Monetary Policy and Inflation Outlook
The report also anticipates that the Reserve Bank of India (RBI) will continue to take measures to support economic growth, particularly by lowering key interest rates. With inflation easing, the RBI has already made adjustments to its policy stance. In its latest move, the RBI’s monetary policy committee unanimously decided to cut the repo rate by 25 basis points, reducing it from 6.5% to 6.25%. The central bank maintained a neutral stance, signaling that it is open to further easing if economic conditions warrant it. RBI Governor Shaktikanta Das emphasized the need for a “less restrictive” monetary policy to foster growth, as inflation has remained within the RBI’s targeted band.

The RBI’s inflation projections are optimistic, with expected inflation falling to 4.2% in FY26, down from 4.8% in FY25. The Consumer Price Index (CPI) is forecast to remain relatively steady in Q4FY25 (4.4%) and Q1FY26 (4.5%). The easing of inflationary pressures has created more room for the RBI to take further action on interest rates. The BoB report suggests that there could be up to a 75 basis points reduction in rates within the calendar year, with a potential change in the RBI’s policy stance to accompany the next rate cut.
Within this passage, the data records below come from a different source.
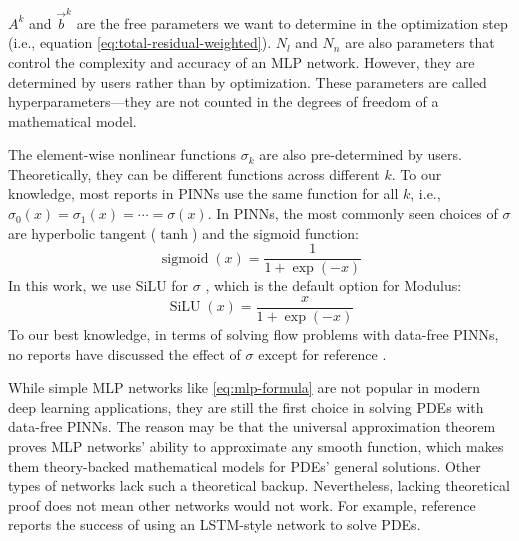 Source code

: $A^k$ and $\vec{b}^k$ are the free parameters we want to determine in the optimization step (i.e., equation \eqref{eq:total-residual-weighted}).
$N_l$ and $N_n$ are also parameters that control the complexity and accuracy of an MLP network.
However, they are determined by users rather than by optimization.
These parameters are called hyperparameters---they are not counted in the degrees of freedom of a mathematical model.

The element-wise nonlinear functions $\sigma_{k}$ are also pre-determined by users.
Theoretically, they can be different functions across different $k$.
To our knowledge, most reports in PINNs use the same function for all $k$, i.e., $\sigma_0(x)=\sigma_1(x)=\cdots=\sigma(x)$.
In PINNs, the most commonly seen choices of $\sigma$ are hyperbolic tangent ($\tanh$) and the sigmoid function:
\begin{equation}
    \operatorname{sigmoid}(x) = \frac{1}{1+\exp(-x)}
\end{equation}
In this work, we use SiLU for $\sigma$ \cite{hendrycks_gaussian_2020}, which is the default option for Modulus:
\begin{equation}\label{eq:silu}
    \operatorname{SiLU}(x) = \frac{x}{1+\exp(-x)}
\end{equation}
To our best knowledge, in terms of solving flow problems with data-free PINNs, no reports have discussed the effect of $\sigma$ except for reference \cite{li_integration_2010}.

While simple MLP networks like \eqref{eq:mlp-formula} are not popular in modern deep learning applications, they are still the first choice in solving PDEs with data-free PINNs.
The reason may be that the universal approximation theorem proves MLP networks' ability to approximate any smooth function, which makes them theory-backed mathematical models for PDEs' general solutions.
Other types of networks lack such a theoretical backup.
Nevertheless, lacking theoretical proof does not mean other networks would not work.
For example, reference \cite{sirignano_dgm:_2018} reports the success of using an LSTM-style network to solve PDEs.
Bond Market and Interest Rates
The report also noted that the moderation in inflation and evolving liquidity conditions have had a favorable impact on India’s bond market. The 10-year government bond yield has eased, supported by the RBI’s liquidity management measures through the Variable Rate Repo (VRR) auction. Going forward, the 10-year yield is expected to trade in a range of 6.65% to 6.75% in March 2025, though there are some upside risks, including potential tightening of liquidity due to tax outflows. As for the policy rate, the RBI is expected to adopt a “wait-and-watch” approach before making any further changes in April 2025, given the moderation in inflation.

Rupee Outlook
The report further outlines the outlook for the Indian rupee, which remains largely positive due to expected economic growth, range-bound oil prices, and strong external buffers. However, the report cautions that continued volatility in the global financial system and external factors, such as US tariff policies and the strength of the US dollar, could limit the rupee’s appreciation potential in the near term.
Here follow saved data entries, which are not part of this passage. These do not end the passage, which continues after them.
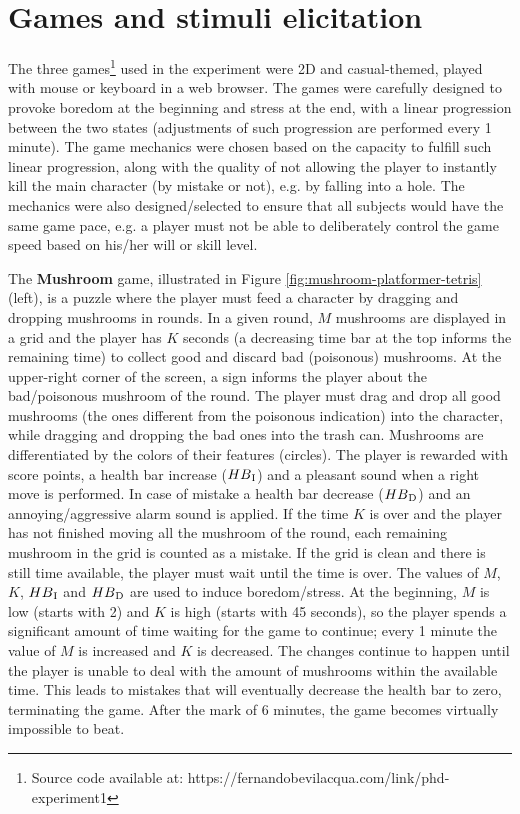 \section{Games and stimuli elicitation}
\label{sec:experiment1-games-elicitation}

The three games\footnote{Source code available at: https://fernandobevilacqua.com/link/phd-experiment1} used in the experiment were 2D and casual-themed, played with mouse or keyboard in a web browser. The games were carefully designed to provoke boredom at the beginning and stress at the end, with a linear progression between the two states (adjustments of such progression are performed every 1 minute). The game mechanics were chosen based on the capacity to fulfill such linear progression, along with the quality of not allowing the player to instantly kill the main character (by mistake or not), e.g. by falling into a hole. The mechanics were also designed/selected to ensure that all subjects would have the same game pace, e.g. a player must not be able to deliberately control the game speed based on his/her will or skill level.

The \textbf{Mushroom} game, illustrated in Figure \ref{fig:mushroom-platformer-tetris} (left), is a puzzle where the player must feed a character by dragging and dropping mushrooms in rounds. In a given round, $M$ mushrooms are displayed in a grid and the player has $K$ seconds (a decreasing time bar at the top informs the remaining time) to collect good and discard bad (poisonous) mushrooms. At the upper-right corner of the screen, a sign informs the player about the bad/poisonous mushroom of the round. The player must drag and drop all good mushrooms (the ones different from the poisonous indication) into the character, while dragging and dropping the bad ones into the trash can. Mushrooms are differentiated by the colors of their features (circles). The player is rewarded with score points, a health bar increase ($HB\textsubscript{I}$) and a pleasant sound when a right move is performed. In case of mistake a health bar decrease ($HB\textsubscript{D}$) and an annoying/aggressive alarm sound is applied. If the time $K$ is over and the player has not finished moving all the mushroom of the round, each remaining mushroom in the grid is counted as a mistake. If the grid is clean and there is still time available, the player must wait until the time is over. The values of $M$, $K$, $HB\textsubscript{I}$ and $HB\textsubscript{D}$ are used to induce boredom/stress. At the beginning, $M$ is low (starts with 2) and $K$ is high (starts with 45 seconds), so the player spends a significant amount of time waiting for the game to continue; every 1 minute the value of $M$ is increased and $K$ is decreased. The changes continue to happen until the player is unable to deal with the amount of mushrooms within the available time. This leads to mistakes that will eventually decrease the health bar to zero, terminating the game. After the mark of 6 minutes, the game becomes virtually impossible to beat.

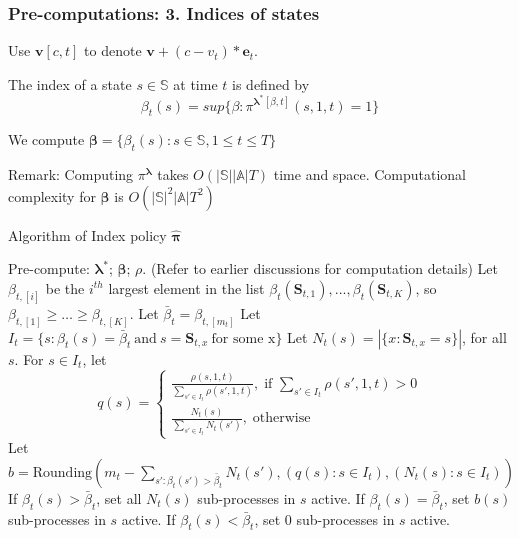 \documentclass{beamer}
\newcommand{\betav}{\pmb{\beta}}
\newcommand{\lambdav}{\pmb{\lambda}}
\newcommand{\allp}{\pmb{\pi}}
\newcommand{\allstater}{\mathbf{S}}
\newcommand{\substates}{\mathbb{S}}
\newcommand{\substate}{s}
\newcommand{\subactions}{\mathbb{A}}
\begin{document}
\begin{frame}
\frametitle{Pre-computations: 3. Indices of states}
Use $\mathbf{v}[c,t]$ to denote $\mathbf{v}+(c-v_t)*\mathbf{e}_t$.

\vspace{0.5cm}
The index of a state $\substate\in\substates$ at time $t$ is defined by
\begin{equation}
\beta_t(s) = sup\{\beta: \pi^{\lambdav^*[\beta,t]}(s,1,t)=1\}
\end{equation}

\vspace{0.5cm}
We compute $\betav = \{\beta_t(s):s\in\substates,1\leq t\leq T\}$


\vspace{0.5cm}
Remark: Computing $\pi^{\lambdav}$ takes $O(|\substates||\subactions|T)$ time and space. Computational complexity for $\betav$ is $O(|\substates|^2|\subactions|T^2)$
\end{frame}

\begin{frame}{Algorithm of Index policy $\hat{\allp}$}
\begin{algorithm}[H]
\footnotesize
\begin{algorithmic}
\STATE Pre-compute: $\lambdav^*$; $\betav$; $\rho$. (Refer to earlier discussions for computation details) 
    \STATE Let $\beta_{t,[i]}$ be the $i^{th}$ largest element in the list $\beta_t(\allstater_{t,1}),...,\beta_t(\allstater_{t,K})$, so $\beta_{t,[1]}\geq\ldots\geq \beta_{t,[K]}$. 
    \STATE Let $\bar{\beta}_t = \beta_{t,[m_t]}$
    \STATE Let $I_t=\{\substate : \beta_t(s)=\bar{\beta}_t\ \text{and}\ s=\allstater_{t,x}\ \text{for some x}\}$
    \STATE Let $N_t(s) = |\{x:\allstater_{t,x}=s\}|$, for all $\substate$.
    \STATE For $\substate\in I_t$, let 
    $$
    q(s) = 
    \begin{cases}
	\frac{\rho(s,1,t)}{\sum_{s'\in I_t}\rho(s',1,t)}, \; \text{if } \sum_{s'\in I_t}\rho(s',1,t)>0\\
	\frac{N_t(s)}{\sum_{s'\in I_t} N_t(s')}, \; \text{otherwise}
    \end{cases}
    $$
    Let $b = \mathrm{Rounding}(m_t-\sum_{s':\beta_t(s')>\bar{\beta}_t}N_t(s'),
    (q(s):s\in I_t),(N_t(s):s\in I_t))$
    \FOR{all $\substate$}
    \STATE If $\beta_t(s)>\bar{\beta}_t$, set all $N_t(s)$ sub-processes in $s$ active.
    \STATE If $\beta_t(s)= \bar{\beta}_t$, set $b(s)$ sub-processes in $s$ active.
    \STATE If $\beta_t(s)< \bar{\beta}_t$, set 0 sub-processes in $s$ active.
    \ENDFOR
  \ENDFOR
\end{algorithmic}
\end{algorithm}

\end{frame}
\end{document}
Bank of Baroda forecasts the rupee to trade in the range of 86.75 to 87.75 against the dollar in the coming months, with a possibility of touching Rs 88/$ before reverting to this range. The ongoing volatility in global financial markets, including developments in the US economy and its monetary policies, will play a significant role in determining the rupee’s movement.
Overall, the Bank of Baroda report paints a cautiously optimistic picture for India’s economic outlook in the short term. With strong performance in key economic indicators, especially in sectors like agriculture and consumption, India is expected to see a positive acceleration in GDP growth in the January-March quarter. Additionally, the RBI’s supportive monetary policy and favorable inflation outlook provide a solid foundation for continued economic expansion. However, global economic factors and external volatility will remain important variables to watch in the months ahead.